Maybe a system more like what we see in the business world of a base salary with key deliverables against it, and then incentive payments for improved productivity may make sense. That way we could link things like chronic disease management to the base pay, it is just good medicine, and the incentive to things we want to change in the short to medium term.
At the end of the day we need to ensure clinicians are properly reimbursed, and the system is sustainable.
I too thought this was a good article and the list of nine criteria seems appropriate.
I also worked in general practice in the UK at the time the Quality Outcomes Framework was introduced.
The QOF has had some very good aspects and some very bad ones. On the good side it makes how general practitioners assess and manage common important conditions more rational, and correct. I could see my treatment regimes improving (this does assume that the targets chosen are correct but this would be the case if there were no QOF as well). So I felt that it made me a better GP, or at least that I was practising better medicine.
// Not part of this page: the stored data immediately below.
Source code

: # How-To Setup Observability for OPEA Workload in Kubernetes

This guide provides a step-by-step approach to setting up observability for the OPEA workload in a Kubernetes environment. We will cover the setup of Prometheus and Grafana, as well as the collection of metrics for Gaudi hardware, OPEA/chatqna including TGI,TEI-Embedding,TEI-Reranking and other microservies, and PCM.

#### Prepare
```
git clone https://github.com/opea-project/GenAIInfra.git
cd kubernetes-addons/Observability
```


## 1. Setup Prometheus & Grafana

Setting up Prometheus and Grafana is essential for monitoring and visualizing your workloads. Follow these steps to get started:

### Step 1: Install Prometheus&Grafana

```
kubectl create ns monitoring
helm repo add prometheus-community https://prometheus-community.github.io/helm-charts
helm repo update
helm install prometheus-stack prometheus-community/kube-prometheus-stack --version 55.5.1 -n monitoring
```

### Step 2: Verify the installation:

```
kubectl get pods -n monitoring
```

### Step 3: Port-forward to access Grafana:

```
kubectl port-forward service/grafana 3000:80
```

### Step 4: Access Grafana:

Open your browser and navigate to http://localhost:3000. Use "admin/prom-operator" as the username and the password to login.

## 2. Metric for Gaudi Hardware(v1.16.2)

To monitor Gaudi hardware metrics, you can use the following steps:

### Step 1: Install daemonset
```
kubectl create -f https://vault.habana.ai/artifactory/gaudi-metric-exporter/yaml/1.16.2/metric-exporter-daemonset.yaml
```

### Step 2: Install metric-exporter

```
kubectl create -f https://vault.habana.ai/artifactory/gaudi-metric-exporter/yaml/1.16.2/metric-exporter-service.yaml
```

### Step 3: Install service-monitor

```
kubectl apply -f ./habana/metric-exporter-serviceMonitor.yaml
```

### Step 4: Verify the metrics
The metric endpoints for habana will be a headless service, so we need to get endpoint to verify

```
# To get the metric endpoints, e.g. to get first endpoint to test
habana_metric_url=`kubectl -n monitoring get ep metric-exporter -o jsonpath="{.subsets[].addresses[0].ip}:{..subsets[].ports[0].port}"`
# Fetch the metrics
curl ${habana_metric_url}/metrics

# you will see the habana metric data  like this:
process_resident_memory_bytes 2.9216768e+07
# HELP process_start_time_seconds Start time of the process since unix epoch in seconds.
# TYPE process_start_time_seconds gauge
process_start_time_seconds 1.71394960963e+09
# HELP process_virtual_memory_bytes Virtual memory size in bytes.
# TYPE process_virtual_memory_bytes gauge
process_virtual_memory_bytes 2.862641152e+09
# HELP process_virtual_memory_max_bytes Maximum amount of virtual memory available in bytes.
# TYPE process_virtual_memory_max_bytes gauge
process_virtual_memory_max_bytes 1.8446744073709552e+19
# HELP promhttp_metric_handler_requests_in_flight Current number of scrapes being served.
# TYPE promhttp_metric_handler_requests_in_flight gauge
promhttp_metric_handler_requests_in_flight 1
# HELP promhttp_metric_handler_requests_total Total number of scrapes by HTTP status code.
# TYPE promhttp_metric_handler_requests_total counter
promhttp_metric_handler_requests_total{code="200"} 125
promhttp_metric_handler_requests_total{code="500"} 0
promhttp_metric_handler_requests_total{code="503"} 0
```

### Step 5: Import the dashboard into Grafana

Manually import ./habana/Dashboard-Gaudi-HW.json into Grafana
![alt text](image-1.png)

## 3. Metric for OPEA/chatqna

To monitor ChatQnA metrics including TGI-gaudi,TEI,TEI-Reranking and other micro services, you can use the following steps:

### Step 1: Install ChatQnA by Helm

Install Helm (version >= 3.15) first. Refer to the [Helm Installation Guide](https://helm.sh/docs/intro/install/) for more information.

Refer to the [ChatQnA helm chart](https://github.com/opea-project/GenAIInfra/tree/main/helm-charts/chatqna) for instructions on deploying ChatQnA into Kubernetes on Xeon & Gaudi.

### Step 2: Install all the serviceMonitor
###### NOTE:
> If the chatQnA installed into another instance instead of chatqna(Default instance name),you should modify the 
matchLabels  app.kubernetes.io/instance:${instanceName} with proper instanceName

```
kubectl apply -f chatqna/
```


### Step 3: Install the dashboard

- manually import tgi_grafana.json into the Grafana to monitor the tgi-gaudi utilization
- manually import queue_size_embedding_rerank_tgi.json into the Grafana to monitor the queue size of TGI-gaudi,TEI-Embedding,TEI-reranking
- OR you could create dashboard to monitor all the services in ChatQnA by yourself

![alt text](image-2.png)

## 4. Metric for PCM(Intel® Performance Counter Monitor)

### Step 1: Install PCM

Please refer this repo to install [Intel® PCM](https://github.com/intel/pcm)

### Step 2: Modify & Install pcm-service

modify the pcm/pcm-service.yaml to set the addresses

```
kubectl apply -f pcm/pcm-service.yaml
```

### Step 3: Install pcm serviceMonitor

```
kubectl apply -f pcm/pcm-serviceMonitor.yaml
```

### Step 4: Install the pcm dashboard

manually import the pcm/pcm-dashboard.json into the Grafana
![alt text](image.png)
However, what I strongly did not like was the financial overtones. I had always naively imagined that one of the favorable aspects of working for the NHS would be to be able to ignore financial considerations and get on with the medicine. What I saw with the new contract and the QOF was doctors spending substantial amounts of time counting diagnoses and assessing performance against targets to improve incentive payments.
I like performance indicators but financially rewarding targets needs to be chosen with great caution.
Coding of diagnoses raised by Dr Owen above could be very much better as he mentions but this requires that our informatics experts really create a system that works; coding in the UK with the EMIS system that most practices were using also seemed far from optimal.
A very good article. I only hope that Canberra & the powers that be take this into account to provide sustained improvements to our (great) healthcare system. Being UK trained I have witnessed the effect & implementation of QoF. I do genuinely think it did help a lot of medical targets to be hit. Some of the more “relaxed” GPs who would usually let abberant readings go would chose to treat more aggressively to hit the targets. In fact, nurse run clinics would often drive the treatment as they would follow the guidelines to the letter far better than us GPs.
One of the big problems I find over here in Australia (having worked her 6yrs as a GP now) is the medical records & diagnosis recording is suboptimal. Qof drove the improvement of recording diagnoses to then implement the targets. Good documentation of diagnosis is essential to recording & auditing healthcare. THIS was one of the biggest benefits.
Finally, let’s not go into changing the fee for service debate here… but I definitely don’t want a NHS style capitation system with no Dr input, but do think we can improve things here.